WHAT TO WORK ON: Scan the entries below and tally the lines that include "textbf". Return nothing but the tally.

+---+

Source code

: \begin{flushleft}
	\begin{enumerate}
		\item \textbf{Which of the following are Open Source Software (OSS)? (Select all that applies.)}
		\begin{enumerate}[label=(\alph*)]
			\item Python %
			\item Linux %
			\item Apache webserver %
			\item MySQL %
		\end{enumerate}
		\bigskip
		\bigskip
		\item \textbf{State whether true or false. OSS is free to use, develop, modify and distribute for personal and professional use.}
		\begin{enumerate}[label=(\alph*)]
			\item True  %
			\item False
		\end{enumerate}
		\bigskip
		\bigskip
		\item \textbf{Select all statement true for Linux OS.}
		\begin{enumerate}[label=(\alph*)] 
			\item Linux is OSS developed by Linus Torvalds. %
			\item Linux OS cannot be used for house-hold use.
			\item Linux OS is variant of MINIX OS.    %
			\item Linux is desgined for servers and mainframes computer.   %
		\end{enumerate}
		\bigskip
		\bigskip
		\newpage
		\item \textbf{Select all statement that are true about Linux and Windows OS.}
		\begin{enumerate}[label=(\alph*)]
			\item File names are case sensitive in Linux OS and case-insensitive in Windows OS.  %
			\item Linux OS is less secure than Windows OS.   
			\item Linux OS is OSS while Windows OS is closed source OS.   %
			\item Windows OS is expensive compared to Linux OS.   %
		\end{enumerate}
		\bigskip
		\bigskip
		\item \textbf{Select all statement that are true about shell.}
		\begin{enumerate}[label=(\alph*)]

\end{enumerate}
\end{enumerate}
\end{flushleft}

+---+

SOLUTION FOR THIS EXERCISE: 5